人の過失を笑って許そう 1070


人の過失を、いつまでも許すことが、できない人がいます。
この場合は、過失をした人、許すことができない人、2人とも不幸が続きます。

反対に、人の過失を、気軽に許すことが、できる人がいます。
この場合は、過失をした人、許すことができる人、2人とも幸せが続きます。

かっての会津(あいづ)の殿様、加藤嘉明(よしあきら)のエピソードです。

若き日の嘉明公は、「手塩皿(てしおざら)」という、10枚1組のお皿を家宝にし、大切な客をもてなす時に使うなど、それはそれは、大切にしていました。
ところがある日。
このお皿のうちの1枚を、側近の若者が、不注意から割ってしまったのです。

こういうものは、全部そろっていてこそ、価値があるもの。
この家臣は、「これは打ち首に、なってもおかしくない」と、覚悟を決めます。
10枚1組のお皿のうち、1枚を家臣が、割ってしまったと知った嘉明公は、意外な行動に出たのです。
あなたには、嘉明公が、何をしたかわかりますか?

なんと、嘉明公。
残った9枚の皿も、その家臣の目の前で、全部割ってしまったのです。

別に、ヤケを起こしたわけでも、気がフレたわけでもありません。
残りのお皿まで割った理由は、次のようなものでした。

「残りの皿を、そのままにしていたら、この皿が使われるたびに、おまえはその内の1枚を自分が、割ってしまった事を思い出すし、周りもおまえを白い目で、見てしまうだろう。
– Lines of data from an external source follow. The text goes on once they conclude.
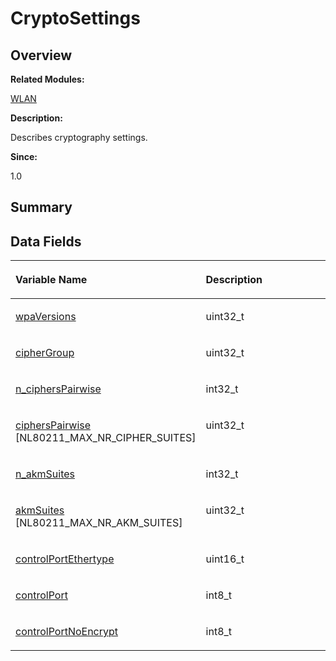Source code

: # CryptoSettings<a name="ZH-CN_TOPIC_0000001054718121"></a>

## **Overview**<a name="section1509920861093529"></a>

**Related Modules:**

[WLAN](WLAN.md)

**Description:**

Describes cryptography settings. 

**Since:**

1.0

## **Summary**<a name="section84525700093529"></a>

## Data Fields<a name="pub-attribs"></a>

<a name="table769974887093529"></a>
<table><thead align="left"><tr id="row586347034093529"><th class="cellrowborder" valign="top" width="50%" id="mcps1.1.3.1.1"><p id="p1547159478093529"><a name="p1547159478093529"></a><a name="p1547159478093529"></a>Variable Name</p>
</th>
<th class="cellrowborder" valign="top" width="50%" id="mcps1.1.3.1.2"><p id="p330083516093529"><a name="p330083516093529"></a><a name="p330083516093529"></a>Description</p>
</th>
</tr>
</thead>
<tbody><tr id="row2117812852093529"><td class="cellrowborder" valign="top" width="50%" headers="mcps1.1.3.1.1 "><p id="p1603241672093529"><a name="p1603241672093529"></a><a name="p1603241672093529"></a><a href="WLAN.md#ga2b21ef556b428238d4dc5009b82087ff">wpaVersions</a></p>
</td>
<td class="cellrowborder" valign="top" width="50%" headers="mcps1.1.3.1.2 "><p id="p840696152093529"><a name="p840696152093529"></a><a name="p840696152093529"></a>uint32_t&nbsp;</p>
</td>
</tr>
<tr id="row1889360482093529"><td class="cellrowborder" valign="top" width="50%" headers="mcps1.1.3.1.1 "><p id="p2007065093529"><a name="p2007065093529"></a><a name="p2007065093529"></a><a href="WLAN.md#ga9be34adb7e26191321b38c37b341e20d">cipherGroup</a></p>
</td>
<td class="cellrowborder" valign="top" width="50%" headers="mcps1.1.3.1.2 "><p id="p1769355431093529"><a name="p1769355431093529"></a><a name="p1769355431093529"></a>uint32_t&nbsp;</p>
</td>
</tr>
<tr id="row1396599412093529"><td class="cellrowborder" valign="top" width="50%" headers="mcps1.1.3.1.1 "><p id="p2102711587093529"><a name="p2102711587093529"></a><a name="p2102711587093529"></a><a href="WLAN.md#gace9dbbf9c1a035b350224b1832d35377">n_ciphersPairwise</a></p>
</td>
<td class="cellrowborder" valign="top" width="50%" headers="mcps1.1.3.1.2 "><p id="p2096894637093529"><a name="p2096894637093529"></a><a name="p2096894637093529"></a>int32_t&nbsp;</p>
</td>
</tr>
<tr id="row832080866093529"><td class="cellrowborder" valign="top" width="50%" headers="mcps1.1.3.1.1 "><p id="p1542754088093529"><a name="p1542754088093529"></a><a name="p1542754088093529"></a><a href="WLAN.md#ga53c85b4e0f5f5e10bb16935fb8a77df0">ciphersPairwise</a> [NL80211_MAX_NR_CIPHER_SUITES]</p>
</td>
<td class="cellrowborder" valign="top" width="50%" headers="mcps1.1.3.1.2 "><p id="p1338719286093529"><a name="p1338719286093529"></a><a name="p1338719286093529"></a>uint32_t&nbsp;</p>
</td>
</tr>
<tr id="row1381166722093529"><td class="cellrowborder" valign="top" width="50%" headers="mcps1.1.3.1.1 "><p id="p767005194093529"><a name="p767005194093529"></a><a name="p767005194093529"></a><a href="WLAN.md#ga35627fc7ac0924a52e51427375501f8a">n_akmSuites</a></p>
</td>
<td class="cellrowborder" valign="top" width="50%" headers="mcps1.1.3.1.2 "><p id="p637092653093529"><a name="p637092653093529"></a><a name="p637092653093529"></a>int32_t&nbsp;</p>
</td>
</tr>
<tr id="row2123434980093529"><td class="cellrowborder" valign="top" width="50%" headers="mcps1.1.3.1.1 "><p id="p1478182254093529"><a name="p1478182254093529"></a><a name="p1478182254093529"></a><a href="WLAN.md#ga142aeeaed24db6cd329c0b8b78ab13bc">akmSuites</a> [NL80211_MAX_NR_AKM_SUITES]</p>
</td>
<td class="cellrowborder" valign="top" width="50%" headers="mcps1.1.3.1.2 "><p id="p1539132793093529"><a name="p1539132793093529"></a><a name="p1539132793093529"></a>uint32_t&nbsp;</p>
</td>
</tr>
<tr id="row1421696328093529"><td class="cellrowborder" valign="top" width="50%" headers="mcps1.1.3.1.1 "><p id="p163675905093529"><a name="p163675905093529"></a><a name="p163675905093529"></a><a href="WLAN.md#ga67b6c08be0641796798513fbbb13dd73">controlPortEthertype</a></p>
</td>
<td class="cellrowborder" valign="top" width="50%" headers="mcps1.1.3.1.2 "><p id="p1061918958093529"><a name="p1061918958093529"></a><a name="p1061918958093529"></a>uint16_t&nbsp;</p>
</td>
</tr>
<tr id="row1267608238093529"><td class="cellrowborder" valign="top" width="50%" headers="mcps1.1.3.1.1 "><p id="p329466119093529"><a name="p329466119093529"></a><a name="p329466119093529"></a><a href="WLAN.md#ga2f49a07024546730d0cd60e93cb9e450">controlPort</a></p>
</td>
<td class="cellrowborder" valign="top" width="50%" headers="mcps1.1.3.1.2 "><p id="p1198146887093529"><a name="p1198146887093529"></a><a name="p1198146887093529"></a>int8_t&nbsp;</p>
</td>
</tr>
<tr id="row1901579073093529"><td class="cellrowborder" valign="top" width="50%" headers="mcps1.1.3.1.1 "><p id="p1857541843093529"><a name="p1857541843093529"></a><a name="p1857541843093529"></a><a href="WLAN.md#ga020b34dbfd5f961c86ef416873a9c02c">controlPortNoEncrypt</a></p>
</td>
<td class="cellrowborder" valign="top" width="50%" headers="mcps1.1.3.1.2 "><p id="p929305188093529"><a name="p929305188093529"></a><a name="p929305188093529"></a>int8_t&nbsp;</p>
</td>
</tr>
</tbody>
</table>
ならば、いっそ、すべて無くしておいた方が良い」

そう言って、笑って許した、というのです。

名君ですね。
人の上に立つ人は、これくらいの器の大きさが、あって欲しいものです。

自分より弱い立場の人間の過失を、笑って許せる、度量があるのです。
自分にとって、本当に大切なモノは、「家宝」ではないと、心得ているのです。
こんな殿様のためなら、家臣は喜んで、命だって差し出します。

どんなに注意をしていても、過失が起こってしまいます。
そんな時は、笑って、許すようにしましょう。

許すことは、お互い幸せになることでも、あるのです。